IO Scheduler
The I/O Scheduler is designed to perform the Disk I/O efficiently. In kernel 2.6.10, there are four type of noop, cfg, deadline, anticipatory, default is cfg.
The key factors in determining the IO Scheduler Design within OS is throughput vs latency (response time )
The I/O Scheduler maximizes the global throughput by minimizing the seek time by manipulating the Request Queue appropriately. Tow basic operation of merging and sorting are used here. That is, When a request arrives, it joins two request when there is already in the queue or a request for a neighboring block. Also, to reduce disk seeking, the new arriving request is inserted into request list, not to append that to the already waiting block list as FIFO method according to block number. This minimize the disk seeking and allows the arm of disk to be serviced while traversing the disk.
However , there should not be many “starving I/O requests”. keep fairness fairly, and reduce the latency. This is simular to an elevator , so the I/O Scheduler is also called as elevator.
Block I / O Request Once put in the elevator, it is reserved and is dispatched. Requests to be dispatched are put into the RequestQueue and the device driver performs I / O.
What type of I / O Elevator?
1.noop
- No Operation. Scheduler that does nothing
- It is based on the idea that if you have a smart RAID controller, use an SSD, or use a good disk, such as a semiconductor disk, the scheduler is the chosen scheduler,
2.anticipatory(as)
- It estimates the location of future I / O requests in the generated I / O requests, stops processing I / O requests that have been dropped, and processes I / O requests that are close to the location.
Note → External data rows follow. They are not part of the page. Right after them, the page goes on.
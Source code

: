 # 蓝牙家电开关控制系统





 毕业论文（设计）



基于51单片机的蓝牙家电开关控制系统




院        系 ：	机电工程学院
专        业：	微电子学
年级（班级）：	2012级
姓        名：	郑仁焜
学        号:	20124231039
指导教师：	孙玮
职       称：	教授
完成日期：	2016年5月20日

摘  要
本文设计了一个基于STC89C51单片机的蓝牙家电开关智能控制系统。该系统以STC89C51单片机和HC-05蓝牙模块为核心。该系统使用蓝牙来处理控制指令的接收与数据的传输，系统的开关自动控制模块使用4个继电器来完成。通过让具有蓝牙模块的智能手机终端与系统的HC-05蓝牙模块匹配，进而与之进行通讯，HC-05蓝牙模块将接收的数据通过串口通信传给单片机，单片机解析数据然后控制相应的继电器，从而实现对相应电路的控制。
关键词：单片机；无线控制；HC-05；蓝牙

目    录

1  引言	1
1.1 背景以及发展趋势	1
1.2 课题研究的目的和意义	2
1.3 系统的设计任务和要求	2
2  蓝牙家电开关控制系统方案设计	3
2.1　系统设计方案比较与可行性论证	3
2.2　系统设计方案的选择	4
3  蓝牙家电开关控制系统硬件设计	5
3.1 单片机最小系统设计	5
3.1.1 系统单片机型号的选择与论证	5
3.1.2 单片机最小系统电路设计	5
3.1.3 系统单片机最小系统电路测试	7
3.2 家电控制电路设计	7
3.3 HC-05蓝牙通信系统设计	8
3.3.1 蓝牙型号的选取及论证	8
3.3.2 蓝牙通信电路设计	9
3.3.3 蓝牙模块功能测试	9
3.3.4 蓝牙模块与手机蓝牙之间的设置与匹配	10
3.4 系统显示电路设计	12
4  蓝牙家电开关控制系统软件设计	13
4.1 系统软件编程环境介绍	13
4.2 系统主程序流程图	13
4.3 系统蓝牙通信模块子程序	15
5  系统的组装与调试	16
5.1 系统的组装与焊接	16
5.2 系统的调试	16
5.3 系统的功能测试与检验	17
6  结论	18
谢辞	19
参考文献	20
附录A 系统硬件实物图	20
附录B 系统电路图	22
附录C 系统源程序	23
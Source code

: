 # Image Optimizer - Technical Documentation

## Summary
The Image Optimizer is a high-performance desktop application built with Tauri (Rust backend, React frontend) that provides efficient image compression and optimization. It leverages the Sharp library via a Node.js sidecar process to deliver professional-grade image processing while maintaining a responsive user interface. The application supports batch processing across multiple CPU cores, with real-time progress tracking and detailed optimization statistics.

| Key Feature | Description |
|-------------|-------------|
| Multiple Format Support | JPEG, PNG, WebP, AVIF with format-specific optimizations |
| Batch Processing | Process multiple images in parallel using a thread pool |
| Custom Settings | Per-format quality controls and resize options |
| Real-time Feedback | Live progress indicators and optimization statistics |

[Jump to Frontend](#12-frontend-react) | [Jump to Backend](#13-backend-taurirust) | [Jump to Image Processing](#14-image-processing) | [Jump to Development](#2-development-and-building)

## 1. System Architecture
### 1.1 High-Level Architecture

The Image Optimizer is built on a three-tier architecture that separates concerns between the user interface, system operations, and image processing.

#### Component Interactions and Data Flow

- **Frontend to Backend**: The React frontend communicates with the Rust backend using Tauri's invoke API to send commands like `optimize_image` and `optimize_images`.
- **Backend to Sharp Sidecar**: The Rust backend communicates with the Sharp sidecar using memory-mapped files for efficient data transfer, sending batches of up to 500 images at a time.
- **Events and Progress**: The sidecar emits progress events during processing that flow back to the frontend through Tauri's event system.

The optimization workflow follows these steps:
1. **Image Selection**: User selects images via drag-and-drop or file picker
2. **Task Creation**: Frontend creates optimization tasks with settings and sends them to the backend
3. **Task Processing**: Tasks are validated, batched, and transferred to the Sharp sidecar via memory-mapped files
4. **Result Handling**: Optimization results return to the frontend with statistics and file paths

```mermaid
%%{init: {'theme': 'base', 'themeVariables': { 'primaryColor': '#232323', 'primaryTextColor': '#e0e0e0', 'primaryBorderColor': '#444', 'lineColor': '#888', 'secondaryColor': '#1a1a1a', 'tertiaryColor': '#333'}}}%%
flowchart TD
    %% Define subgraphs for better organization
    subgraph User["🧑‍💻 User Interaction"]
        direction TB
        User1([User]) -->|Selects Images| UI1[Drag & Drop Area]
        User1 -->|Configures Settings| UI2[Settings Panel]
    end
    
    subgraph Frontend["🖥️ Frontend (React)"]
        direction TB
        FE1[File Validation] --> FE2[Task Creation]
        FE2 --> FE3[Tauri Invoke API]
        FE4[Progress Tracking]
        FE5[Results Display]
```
- Reduce latency and improve throughput
- It is similar to a traditional hard disk.
- There is a possibility that the delay time will be bad due to the nature of collecting and processing input and output
3.deadline
- Prepare a deadline for I / O latency and process it first
- Scheduling optimized for latency rather than throughput
- Balance both reading and writing
- Some processes are suitable for environments that generate a large number of I / Os
- Used extensively in database file systems
4.cfq(Completely Fair Queuing)
- Each process has an I / O queue and reserves as much as possible
- Many processes can be used to generate a lot of fine I / O
- It is the base for the Fedora Core kernel package.